Tradução: texto sobre texto, arte sobre arte

Ontem (um dia qualquer), na exposição de Vik Muniz: foi Warhol quem demonstrou que a cópia da cópia é sempre original
01/03/2014

Ontem (um dia qualquer), na exposição de Vik Muniz: foi Warhol quem demonstrou que a cópia da cópia é sempre original. Também ontem, na Folha de S. Paulo (Luciana Villas-Boas), a tradução como glória máxima do escritor brasileiro. A glória da chancela do estrangeiro.

Tradução não é exatamente cópia de cópia. Nem sequer cópia é. Mas poderia até parecer — e o é efetivamente, para muitos. As obras de Vik Muniz, mesmo as que parecem cópias, tampouco o são. Cópia é xerox. Não se trata disso. Ali existe arte, arte em seu sentido mais profundo. A transformação de um modelo (que pode ser vivo ou não) em obra de arte. O modelo também pode ser outra obra de arte (que, inevitavelmente, já teve por modelo outro objeto qualquer): cópia da cópia? Na verdade, arte sobre arte.

Na tradução, dá-se o mesmo — mutatis mutandis. Tem-se ali o objeto, o modelo, o original — aquilo que deve ser não copiado, mas transformado, com arte e técnica. Como faz Vik Muniz em suas “cópias” de outras obras de arte. Arte sobre arte, com esmero na técnica.

Camadas de arte sobre arte, como em texto sobre texto. Como na tradução da literatura, cuja melhor definição talvez seja justamente esta: texto sobre texto, com arte. Não basta copiar — sequer é possível, na prática; é preciso repensar o texto e plasmá-lo, à maneira do tradutor, no molde da outra língua.

Na arte de Muniz, o modelo se torna a moldura a ser preenchida — o miolo a ser burilado, trabalhado — no material e na técnica — para que se alcancem novos efeitos. O modelo como moldura; o original como rascunho. Mais que isso: o original como repositório de suas tantas traduções. Ali descansam muitas traduções possíveis, que só o leitor pode ativar, que só o tradutor pode fazer cristalizar.

Na tradução, a persistência e a eternidade do original — ou, pelo menos, de algumas de suas interpretações possíveis.

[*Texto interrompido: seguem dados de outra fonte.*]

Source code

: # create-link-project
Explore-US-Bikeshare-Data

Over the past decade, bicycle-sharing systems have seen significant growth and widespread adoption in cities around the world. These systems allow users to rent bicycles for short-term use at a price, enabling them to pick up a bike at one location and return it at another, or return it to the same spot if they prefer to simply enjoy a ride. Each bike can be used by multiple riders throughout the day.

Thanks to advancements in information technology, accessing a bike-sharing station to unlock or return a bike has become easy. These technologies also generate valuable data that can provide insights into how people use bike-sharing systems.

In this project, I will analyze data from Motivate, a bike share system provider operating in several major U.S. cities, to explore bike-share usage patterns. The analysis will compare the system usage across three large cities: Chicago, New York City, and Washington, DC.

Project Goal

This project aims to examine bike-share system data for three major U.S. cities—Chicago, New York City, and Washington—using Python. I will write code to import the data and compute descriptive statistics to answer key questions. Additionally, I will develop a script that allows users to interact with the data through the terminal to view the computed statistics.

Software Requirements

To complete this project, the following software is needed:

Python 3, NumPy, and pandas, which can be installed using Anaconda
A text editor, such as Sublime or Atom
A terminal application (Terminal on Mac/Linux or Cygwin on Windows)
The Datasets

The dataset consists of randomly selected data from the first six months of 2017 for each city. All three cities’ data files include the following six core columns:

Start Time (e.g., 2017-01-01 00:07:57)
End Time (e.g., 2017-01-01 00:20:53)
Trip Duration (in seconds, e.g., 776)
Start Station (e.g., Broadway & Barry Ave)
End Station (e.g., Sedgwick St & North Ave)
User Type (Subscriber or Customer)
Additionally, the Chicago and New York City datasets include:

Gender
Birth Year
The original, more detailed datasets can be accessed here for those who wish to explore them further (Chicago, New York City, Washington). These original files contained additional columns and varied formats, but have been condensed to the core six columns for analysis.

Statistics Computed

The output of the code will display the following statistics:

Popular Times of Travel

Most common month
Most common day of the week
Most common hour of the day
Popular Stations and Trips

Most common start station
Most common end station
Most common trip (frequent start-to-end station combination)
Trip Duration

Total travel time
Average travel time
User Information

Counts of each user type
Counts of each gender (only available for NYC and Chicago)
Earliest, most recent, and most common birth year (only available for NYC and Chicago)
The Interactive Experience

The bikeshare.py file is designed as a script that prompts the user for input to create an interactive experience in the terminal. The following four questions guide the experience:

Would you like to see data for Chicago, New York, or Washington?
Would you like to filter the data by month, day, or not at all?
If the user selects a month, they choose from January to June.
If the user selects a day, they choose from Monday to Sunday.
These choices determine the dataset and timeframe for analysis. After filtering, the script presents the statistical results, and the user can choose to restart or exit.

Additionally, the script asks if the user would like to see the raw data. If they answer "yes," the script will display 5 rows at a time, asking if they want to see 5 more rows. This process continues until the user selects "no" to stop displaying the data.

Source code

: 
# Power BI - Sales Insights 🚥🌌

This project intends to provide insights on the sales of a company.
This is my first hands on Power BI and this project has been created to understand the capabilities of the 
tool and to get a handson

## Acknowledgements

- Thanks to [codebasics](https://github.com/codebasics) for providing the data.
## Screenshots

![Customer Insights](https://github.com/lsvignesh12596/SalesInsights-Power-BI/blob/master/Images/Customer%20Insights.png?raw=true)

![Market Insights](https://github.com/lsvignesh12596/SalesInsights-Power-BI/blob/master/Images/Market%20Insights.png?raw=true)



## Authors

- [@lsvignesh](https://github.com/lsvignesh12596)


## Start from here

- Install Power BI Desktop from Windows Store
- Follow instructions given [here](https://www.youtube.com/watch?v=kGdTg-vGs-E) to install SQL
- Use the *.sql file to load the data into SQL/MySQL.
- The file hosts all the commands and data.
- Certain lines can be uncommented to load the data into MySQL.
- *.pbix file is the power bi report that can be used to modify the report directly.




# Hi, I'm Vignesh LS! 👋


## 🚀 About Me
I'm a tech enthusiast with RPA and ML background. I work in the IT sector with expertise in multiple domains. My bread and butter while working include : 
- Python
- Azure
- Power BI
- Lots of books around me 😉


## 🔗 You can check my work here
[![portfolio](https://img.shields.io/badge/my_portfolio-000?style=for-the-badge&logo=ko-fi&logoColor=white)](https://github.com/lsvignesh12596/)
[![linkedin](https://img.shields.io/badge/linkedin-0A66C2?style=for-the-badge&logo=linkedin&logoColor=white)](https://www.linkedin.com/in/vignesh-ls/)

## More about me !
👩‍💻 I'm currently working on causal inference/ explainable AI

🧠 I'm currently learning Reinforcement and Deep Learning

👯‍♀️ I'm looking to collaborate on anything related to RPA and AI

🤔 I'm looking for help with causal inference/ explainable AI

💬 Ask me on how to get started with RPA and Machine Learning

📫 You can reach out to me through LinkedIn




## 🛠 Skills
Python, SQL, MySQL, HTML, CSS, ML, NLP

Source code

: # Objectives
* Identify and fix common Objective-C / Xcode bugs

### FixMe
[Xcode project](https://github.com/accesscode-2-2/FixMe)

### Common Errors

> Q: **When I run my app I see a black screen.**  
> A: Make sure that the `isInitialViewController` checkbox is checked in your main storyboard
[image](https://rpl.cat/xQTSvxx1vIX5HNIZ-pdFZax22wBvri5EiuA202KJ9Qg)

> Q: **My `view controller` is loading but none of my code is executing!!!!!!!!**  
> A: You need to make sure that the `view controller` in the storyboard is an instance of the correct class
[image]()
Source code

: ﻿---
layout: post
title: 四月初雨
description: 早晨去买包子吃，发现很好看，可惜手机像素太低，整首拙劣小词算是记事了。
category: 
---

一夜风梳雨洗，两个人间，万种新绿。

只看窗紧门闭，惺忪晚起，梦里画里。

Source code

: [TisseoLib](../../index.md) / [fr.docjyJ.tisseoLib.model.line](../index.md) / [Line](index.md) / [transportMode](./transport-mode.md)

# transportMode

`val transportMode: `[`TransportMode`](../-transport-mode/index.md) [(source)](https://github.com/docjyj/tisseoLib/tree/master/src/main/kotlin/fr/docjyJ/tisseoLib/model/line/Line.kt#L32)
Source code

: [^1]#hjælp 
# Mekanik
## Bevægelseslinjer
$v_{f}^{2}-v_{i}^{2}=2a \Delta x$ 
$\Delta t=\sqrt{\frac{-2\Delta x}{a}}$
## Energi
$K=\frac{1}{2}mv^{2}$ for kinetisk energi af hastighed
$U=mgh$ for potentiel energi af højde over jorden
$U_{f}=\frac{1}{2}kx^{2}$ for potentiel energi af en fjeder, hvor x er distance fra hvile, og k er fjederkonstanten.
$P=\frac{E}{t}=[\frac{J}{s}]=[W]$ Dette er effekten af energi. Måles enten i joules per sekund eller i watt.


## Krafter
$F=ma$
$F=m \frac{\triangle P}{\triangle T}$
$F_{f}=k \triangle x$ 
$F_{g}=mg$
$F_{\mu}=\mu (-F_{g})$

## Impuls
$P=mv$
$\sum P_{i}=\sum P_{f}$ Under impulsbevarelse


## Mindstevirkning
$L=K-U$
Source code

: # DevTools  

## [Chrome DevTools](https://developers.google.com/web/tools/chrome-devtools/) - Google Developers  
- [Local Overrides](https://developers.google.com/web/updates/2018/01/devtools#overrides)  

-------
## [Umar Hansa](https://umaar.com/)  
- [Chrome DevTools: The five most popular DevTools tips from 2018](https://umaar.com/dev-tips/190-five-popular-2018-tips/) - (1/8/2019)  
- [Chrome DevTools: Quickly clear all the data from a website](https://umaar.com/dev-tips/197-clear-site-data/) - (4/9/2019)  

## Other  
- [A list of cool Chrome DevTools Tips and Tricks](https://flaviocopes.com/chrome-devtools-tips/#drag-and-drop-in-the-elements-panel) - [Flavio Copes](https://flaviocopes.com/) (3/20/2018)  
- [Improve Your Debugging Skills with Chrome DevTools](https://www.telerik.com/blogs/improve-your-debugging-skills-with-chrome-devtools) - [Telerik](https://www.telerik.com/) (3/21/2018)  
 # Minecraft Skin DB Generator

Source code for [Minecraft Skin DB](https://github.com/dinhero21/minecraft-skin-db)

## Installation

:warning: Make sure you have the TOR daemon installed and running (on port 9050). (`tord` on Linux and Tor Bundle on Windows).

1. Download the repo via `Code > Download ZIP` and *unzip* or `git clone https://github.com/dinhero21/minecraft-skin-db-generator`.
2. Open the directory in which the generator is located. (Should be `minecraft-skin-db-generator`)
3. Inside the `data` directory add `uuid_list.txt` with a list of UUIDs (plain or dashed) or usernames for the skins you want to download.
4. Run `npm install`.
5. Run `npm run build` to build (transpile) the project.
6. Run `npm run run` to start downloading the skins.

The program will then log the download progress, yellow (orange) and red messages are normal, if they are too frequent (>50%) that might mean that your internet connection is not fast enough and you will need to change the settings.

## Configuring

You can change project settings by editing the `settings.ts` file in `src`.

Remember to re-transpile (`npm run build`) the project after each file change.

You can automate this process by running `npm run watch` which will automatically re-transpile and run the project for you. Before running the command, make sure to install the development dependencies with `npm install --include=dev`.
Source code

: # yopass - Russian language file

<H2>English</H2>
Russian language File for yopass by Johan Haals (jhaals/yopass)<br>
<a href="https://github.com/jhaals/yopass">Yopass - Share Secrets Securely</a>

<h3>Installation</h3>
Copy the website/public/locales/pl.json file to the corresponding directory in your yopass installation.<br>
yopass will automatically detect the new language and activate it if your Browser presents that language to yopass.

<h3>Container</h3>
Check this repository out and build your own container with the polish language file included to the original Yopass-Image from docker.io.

Por isso, surge, para o escritor, a tradução como chancela de qualidade. Ter sua obra traduzida é não apenas deliciosa massagem no ego — o prazer presente —, mas a perspectiva da posteridade.

Traduzir nem sempre é visto como algo prestigioso, bem sabemos. Mas ser traduzido é coisa bem distinta. E o prestígio que se adere a esse fato — ser traduzido — é inquestionável. Não é à toa que em orelhas tantas vezes se lê menção às várias traduções de uma obra — justamente como chancela da qualidade. No Brasil, mais que o selo de qualidade, busca-se a aprovação do estrangeiro. Por vários motivos, inclusive pecuniários. Mas, talvez, principalmente pela possibilidade de ser visto pelo outro — não somente pelo que isso significa em termos de projeção do nome do autor e de sua obra, mas pelo natural desejo de ser lido — e reconhecido — em culturas de maior prestígio (capazes, portanto, de gravar carimbo de ampla aceitação).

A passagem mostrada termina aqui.